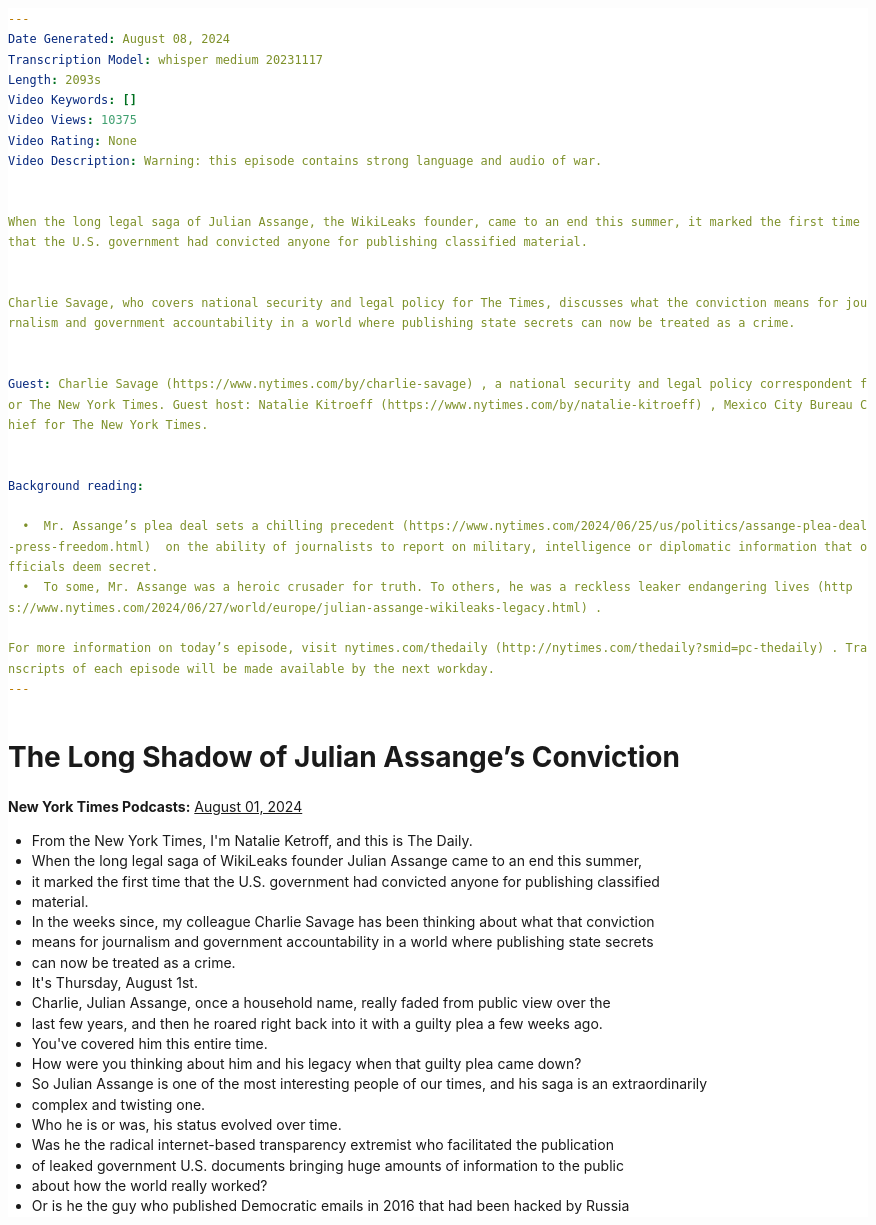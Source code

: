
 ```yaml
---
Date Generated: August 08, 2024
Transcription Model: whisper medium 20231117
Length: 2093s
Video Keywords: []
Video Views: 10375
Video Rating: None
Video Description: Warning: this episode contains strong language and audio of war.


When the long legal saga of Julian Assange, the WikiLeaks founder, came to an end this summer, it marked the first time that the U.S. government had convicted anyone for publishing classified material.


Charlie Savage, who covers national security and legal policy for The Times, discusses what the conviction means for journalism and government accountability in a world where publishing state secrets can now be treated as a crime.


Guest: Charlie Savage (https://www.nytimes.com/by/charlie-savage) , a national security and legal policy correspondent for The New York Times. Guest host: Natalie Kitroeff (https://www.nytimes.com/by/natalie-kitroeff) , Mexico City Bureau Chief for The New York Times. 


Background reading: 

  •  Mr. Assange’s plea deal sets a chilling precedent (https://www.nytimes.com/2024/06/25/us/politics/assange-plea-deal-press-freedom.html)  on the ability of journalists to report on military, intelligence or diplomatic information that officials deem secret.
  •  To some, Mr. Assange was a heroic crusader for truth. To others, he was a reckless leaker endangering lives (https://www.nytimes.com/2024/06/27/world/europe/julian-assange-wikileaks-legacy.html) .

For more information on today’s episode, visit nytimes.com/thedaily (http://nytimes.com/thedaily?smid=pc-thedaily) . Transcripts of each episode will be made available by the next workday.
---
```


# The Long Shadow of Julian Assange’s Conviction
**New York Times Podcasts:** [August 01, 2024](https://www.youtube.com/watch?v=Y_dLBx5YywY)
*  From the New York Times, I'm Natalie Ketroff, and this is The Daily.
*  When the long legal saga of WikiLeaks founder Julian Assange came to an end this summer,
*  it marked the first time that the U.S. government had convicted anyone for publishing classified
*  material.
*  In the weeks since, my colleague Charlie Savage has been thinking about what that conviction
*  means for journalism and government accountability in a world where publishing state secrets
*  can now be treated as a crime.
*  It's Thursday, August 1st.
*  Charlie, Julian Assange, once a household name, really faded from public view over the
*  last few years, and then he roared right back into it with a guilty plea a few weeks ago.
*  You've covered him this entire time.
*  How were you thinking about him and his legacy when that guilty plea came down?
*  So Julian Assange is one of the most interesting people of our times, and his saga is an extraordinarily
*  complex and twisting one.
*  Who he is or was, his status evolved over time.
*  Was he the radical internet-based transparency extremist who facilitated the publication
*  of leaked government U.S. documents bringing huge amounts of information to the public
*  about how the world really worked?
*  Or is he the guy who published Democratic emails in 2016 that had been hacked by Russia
--- --- ---
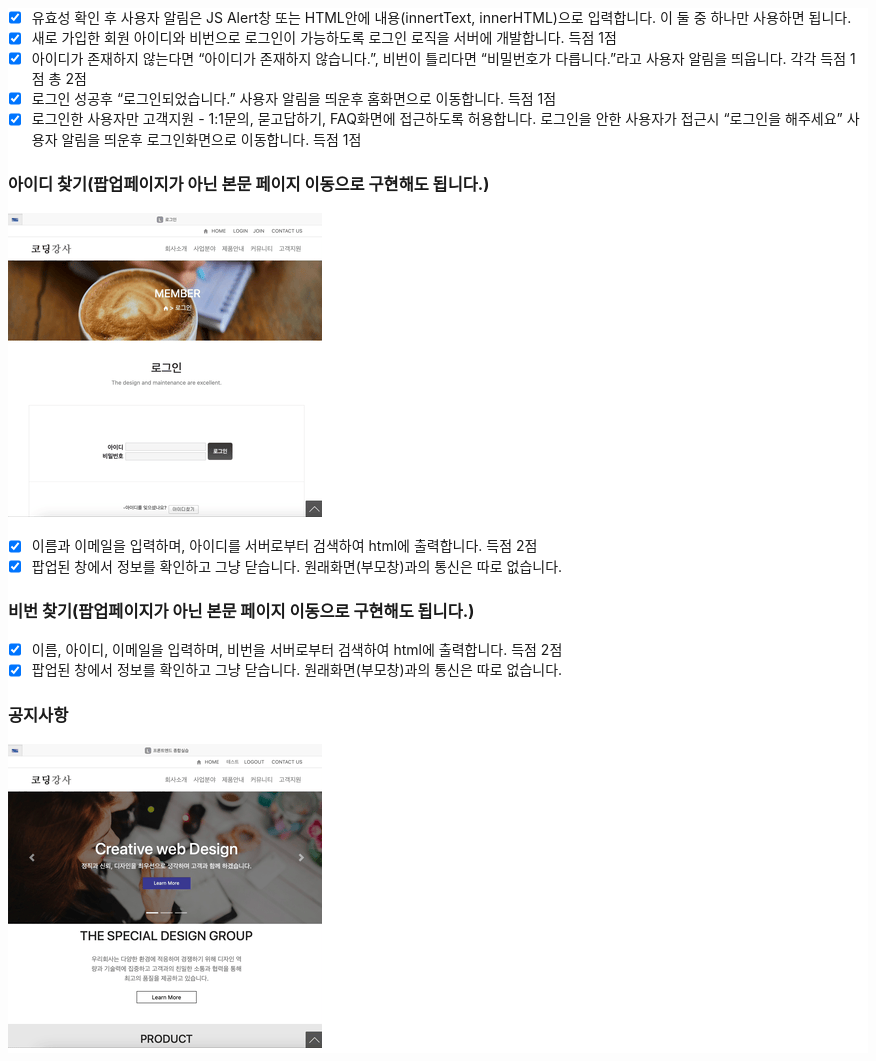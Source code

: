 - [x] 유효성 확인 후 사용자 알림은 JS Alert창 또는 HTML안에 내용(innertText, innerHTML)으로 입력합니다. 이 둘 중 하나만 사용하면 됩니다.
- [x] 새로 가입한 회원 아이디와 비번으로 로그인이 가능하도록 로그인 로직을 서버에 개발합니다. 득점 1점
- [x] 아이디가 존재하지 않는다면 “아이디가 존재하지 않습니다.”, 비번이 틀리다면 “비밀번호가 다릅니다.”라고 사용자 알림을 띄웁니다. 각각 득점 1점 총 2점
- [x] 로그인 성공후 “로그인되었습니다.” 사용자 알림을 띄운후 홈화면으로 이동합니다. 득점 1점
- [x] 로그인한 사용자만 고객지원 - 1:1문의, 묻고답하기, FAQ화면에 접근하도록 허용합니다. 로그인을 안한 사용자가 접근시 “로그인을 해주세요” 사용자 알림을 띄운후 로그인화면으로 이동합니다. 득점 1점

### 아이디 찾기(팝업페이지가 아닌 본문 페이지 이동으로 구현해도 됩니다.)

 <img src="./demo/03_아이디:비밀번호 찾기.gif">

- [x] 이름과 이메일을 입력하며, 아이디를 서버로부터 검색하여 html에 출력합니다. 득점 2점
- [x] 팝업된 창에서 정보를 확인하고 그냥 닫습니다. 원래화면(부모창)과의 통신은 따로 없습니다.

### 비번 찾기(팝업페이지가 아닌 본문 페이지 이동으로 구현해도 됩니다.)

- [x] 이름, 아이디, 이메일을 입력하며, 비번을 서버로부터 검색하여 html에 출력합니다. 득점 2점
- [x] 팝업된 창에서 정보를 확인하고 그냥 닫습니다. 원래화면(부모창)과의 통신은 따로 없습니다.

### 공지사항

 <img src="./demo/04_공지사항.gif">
--- --- ---
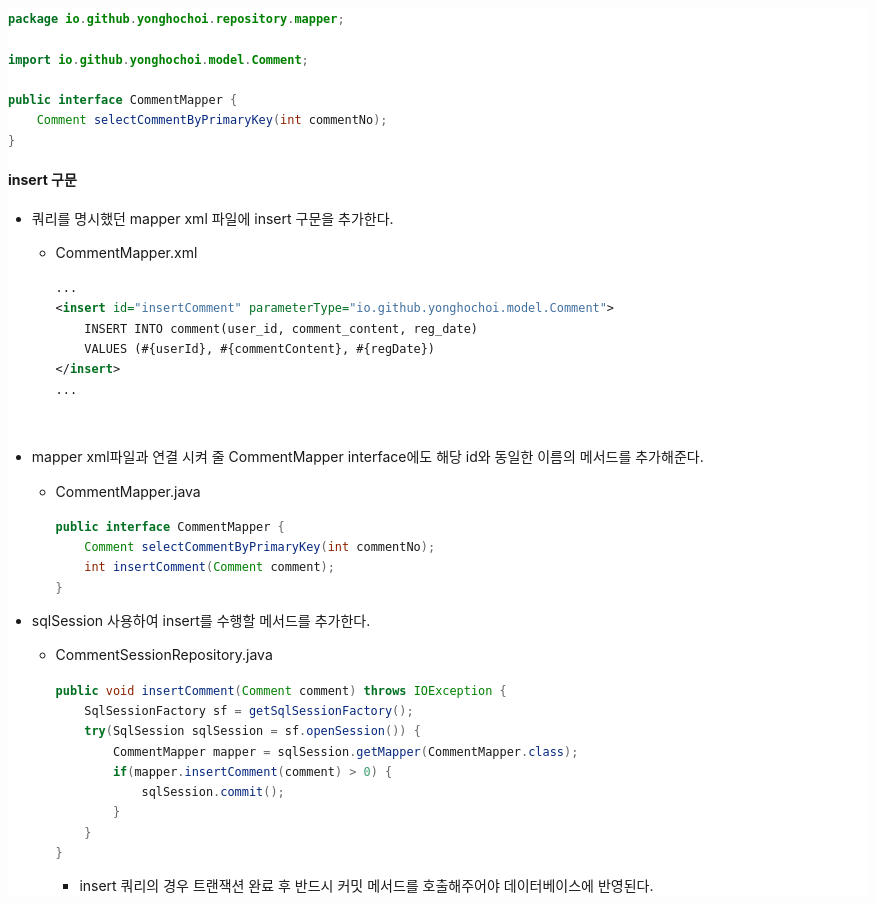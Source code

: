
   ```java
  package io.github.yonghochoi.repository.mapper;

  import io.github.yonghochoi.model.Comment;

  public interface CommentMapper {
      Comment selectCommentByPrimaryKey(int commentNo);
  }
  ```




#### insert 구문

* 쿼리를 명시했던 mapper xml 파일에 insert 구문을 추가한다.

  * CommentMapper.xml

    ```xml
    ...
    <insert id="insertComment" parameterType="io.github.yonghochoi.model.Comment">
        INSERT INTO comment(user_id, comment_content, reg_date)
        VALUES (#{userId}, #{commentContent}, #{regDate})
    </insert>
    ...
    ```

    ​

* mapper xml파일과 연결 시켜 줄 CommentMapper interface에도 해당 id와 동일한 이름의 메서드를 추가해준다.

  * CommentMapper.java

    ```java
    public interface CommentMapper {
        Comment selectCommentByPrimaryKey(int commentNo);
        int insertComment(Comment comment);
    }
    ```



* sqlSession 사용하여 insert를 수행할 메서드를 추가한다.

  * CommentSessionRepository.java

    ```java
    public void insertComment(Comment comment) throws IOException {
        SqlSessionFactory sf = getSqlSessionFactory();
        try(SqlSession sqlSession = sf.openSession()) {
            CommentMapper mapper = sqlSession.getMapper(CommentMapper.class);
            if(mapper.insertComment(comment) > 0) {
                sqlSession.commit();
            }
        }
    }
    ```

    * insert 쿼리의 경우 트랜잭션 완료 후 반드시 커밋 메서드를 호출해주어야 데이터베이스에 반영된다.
--- --- ---
§ Your objective: Please give again the lines above between the line holding "world really worked?" and the line holding "hacked by Russia", inclusive, exactly as they are and with nothing added.

§ Solution to this task:
*  about how the world really worked?
*  Or is he the guy who published Democratic emails in 2016 that had been hacked by Russia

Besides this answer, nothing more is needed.